Task statement — Check each line of the entries below for the word "category", then report how many have it, with no other words.

Supplied entries —
========================================

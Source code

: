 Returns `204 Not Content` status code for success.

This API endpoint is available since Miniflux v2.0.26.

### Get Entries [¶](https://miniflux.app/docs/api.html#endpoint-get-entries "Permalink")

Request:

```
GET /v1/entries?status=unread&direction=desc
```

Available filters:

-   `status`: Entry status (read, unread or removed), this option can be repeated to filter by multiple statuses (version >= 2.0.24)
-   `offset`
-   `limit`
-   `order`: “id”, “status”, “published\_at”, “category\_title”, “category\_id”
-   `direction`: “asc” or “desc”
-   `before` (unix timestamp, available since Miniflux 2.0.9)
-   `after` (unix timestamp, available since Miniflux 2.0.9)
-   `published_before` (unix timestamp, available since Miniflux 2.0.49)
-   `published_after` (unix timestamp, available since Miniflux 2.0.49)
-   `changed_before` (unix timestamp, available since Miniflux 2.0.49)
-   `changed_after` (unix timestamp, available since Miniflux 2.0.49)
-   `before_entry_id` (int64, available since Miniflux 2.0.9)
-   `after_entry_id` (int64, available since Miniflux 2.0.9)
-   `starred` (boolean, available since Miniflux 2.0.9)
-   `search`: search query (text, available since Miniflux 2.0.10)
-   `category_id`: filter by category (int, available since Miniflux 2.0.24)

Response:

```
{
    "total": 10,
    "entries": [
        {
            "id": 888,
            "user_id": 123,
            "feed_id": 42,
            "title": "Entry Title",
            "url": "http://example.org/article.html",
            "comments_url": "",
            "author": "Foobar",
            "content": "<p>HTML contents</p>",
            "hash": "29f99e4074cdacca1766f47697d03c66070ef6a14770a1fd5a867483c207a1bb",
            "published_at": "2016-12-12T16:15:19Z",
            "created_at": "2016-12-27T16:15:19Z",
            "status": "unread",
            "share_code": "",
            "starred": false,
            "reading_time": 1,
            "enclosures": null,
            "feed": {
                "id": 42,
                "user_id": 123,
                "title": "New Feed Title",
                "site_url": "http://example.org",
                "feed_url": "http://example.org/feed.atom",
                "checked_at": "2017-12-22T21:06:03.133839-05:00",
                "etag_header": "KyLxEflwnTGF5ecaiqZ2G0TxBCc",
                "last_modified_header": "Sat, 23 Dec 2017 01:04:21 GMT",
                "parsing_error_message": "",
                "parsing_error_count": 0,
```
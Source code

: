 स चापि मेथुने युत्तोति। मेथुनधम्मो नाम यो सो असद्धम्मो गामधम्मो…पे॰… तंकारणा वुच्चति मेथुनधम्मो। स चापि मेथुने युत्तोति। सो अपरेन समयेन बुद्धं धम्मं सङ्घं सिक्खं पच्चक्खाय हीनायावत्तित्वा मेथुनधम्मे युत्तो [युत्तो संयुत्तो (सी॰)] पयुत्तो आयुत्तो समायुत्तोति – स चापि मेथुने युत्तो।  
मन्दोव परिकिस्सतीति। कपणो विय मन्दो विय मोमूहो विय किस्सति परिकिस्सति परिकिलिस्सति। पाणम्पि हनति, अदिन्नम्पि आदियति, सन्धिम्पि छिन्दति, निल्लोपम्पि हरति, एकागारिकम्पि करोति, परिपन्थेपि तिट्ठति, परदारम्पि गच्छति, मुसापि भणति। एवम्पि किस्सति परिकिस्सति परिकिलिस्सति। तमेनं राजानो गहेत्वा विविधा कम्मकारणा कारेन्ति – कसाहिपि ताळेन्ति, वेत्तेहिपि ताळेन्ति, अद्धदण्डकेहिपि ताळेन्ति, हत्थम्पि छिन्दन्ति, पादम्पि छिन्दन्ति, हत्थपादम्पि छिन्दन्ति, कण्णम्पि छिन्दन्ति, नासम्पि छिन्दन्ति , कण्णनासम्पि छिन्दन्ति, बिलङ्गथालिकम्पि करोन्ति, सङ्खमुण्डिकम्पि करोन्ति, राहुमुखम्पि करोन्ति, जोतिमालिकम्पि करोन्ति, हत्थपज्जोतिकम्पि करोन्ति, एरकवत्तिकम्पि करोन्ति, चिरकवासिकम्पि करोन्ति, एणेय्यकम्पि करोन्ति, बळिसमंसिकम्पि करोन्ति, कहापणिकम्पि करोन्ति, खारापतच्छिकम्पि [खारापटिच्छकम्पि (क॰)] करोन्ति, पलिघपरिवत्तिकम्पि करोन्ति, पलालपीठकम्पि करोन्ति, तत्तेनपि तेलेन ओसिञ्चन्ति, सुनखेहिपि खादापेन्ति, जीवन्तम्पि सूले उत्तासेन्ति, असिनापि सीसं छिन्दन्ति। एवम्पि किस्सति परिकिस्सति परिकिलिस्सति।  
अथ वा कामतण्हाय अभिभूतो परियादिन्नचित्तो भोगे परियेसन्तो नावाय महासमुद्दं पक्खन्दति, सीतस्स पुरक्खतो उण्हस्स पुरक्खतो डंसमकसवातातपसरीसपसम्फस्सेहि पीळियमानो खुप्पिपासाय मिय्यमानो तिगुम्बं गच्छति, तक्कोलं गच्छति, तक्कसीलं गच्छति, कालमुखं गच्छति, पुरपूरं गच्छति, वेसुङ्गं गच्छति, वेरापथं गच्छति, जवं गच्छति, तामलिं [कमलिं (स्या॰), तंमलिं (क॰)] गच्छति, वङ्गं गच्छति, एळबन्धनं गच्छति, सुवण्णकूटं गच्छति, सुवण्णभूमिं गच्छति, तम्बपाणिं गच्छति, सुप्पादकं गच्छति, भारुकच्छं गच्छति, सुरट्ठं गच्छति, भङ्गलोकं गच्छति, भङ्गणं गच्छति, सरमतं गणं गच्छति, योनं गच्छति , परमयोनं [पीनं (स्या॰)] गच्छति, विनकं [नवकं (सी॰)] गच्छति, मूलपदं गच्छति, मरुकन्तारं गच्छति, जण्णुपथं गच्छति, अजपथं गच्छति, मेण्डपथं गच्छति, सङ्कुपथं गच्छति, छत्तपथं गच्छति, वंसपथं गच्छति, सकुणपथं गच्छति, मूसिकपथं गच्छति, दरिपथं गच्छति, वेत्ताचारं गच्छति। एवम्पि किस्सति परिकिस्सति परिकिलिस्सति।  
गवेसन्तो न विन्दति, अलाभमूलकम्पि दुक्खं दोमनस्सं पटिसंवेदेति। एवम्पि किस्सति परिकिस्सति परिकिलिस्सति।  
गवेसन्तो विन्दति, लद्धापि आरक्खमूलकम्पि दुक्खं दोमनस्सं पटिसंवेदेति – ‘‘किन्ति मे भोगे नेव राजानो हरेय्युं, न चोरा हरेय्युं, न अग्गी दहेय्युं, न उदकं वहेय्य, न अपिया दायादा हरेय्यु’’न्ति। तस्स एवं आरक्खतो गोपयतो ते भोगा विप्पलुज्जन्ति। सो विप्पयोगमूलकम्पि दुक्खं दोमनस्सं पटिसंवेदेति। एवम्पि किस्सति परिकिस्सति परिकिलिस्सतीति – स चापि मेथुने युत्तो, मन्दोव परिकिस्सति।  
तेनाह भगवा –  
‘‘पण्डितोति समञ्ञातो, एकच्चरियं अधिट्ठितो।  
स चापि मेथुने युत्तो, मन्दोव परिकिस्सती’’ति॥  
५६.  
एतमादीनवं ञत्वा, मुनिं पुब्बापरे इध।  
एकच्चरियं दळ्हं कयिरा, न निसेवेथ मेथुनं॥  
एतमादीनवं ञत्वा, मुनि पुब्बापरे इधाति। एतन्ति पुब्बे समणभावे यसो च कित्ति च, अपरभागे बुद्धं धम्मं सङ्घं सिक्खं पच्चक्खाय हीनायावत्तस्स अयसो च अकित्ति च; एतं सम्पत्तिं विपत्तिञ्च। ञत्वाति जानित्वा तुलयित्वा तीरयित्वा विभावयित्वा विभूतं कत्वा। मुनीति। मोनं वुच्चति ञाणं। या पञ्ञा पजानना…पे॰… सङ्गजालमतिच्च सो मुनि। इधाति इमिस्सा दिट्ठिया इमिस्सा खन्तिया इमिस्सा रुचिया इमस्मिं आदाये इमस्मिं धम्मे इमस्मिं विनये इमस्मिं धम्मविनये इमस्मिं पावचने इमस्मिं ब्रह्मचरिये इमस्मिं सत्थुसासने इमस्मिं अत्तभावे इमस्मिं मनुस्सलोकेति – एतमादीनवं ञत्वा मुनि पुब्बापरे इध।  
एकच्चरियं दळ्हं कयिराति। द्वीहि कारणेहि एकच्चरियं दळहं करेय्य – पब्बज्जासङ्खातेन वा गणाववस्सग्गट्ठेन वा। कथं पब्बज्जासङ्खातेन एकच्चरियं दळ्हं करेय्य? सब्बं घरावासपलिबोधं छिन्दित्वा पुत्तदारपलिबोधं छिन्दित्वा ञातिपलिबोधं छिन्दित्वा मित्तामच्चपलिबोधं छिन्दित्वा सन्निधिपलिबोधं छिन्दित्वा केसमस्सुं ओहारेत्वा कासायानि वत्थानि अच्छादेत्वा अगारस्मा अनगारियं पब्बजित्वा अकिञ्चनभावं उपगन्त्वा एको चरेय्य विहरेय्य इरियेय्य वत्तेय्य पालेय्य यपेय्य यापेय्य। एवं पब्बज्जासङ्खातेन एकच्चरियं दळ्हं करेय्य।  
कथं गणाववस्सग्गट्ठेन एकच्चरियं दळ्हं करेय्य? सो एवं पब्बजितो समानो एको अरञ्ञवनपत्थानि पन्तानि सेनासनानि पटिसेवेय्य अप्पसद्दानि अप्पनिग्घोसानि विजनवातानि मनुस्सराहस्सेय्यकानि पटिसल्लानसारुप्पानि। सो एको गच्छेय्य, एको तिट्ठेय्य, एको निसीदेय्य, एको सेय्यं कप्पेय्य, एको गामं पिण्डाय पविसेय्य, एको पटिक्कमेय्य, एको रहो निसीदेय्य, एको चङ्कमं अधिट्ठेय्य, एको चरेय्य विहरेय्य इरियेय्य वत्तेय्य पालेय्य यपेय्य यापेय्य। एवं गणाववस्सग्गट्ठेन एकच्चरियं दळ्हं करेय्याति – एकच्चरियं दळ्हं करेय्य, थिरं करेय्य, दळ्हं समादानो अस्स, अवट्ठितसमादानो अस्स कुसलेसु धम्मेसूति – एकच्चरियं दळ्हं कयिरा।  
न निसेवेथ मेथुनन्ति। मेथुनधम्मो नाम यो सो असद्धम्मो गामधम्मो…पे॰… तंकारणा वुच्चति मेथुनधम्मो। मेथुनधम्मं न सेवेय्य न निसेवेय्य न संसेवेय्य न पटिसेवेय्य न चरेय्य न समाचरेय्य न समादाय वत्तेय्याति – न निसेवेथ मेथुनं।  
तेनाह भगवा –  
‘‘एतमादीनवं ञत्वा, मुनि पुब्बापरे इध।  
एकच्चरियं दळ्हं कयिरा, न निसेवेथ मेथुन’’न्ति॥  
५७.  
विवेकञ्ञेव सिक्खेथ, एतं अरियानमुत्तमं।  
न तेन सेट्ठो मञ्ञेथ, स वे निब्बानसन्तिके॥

========================================

Exercise output — 2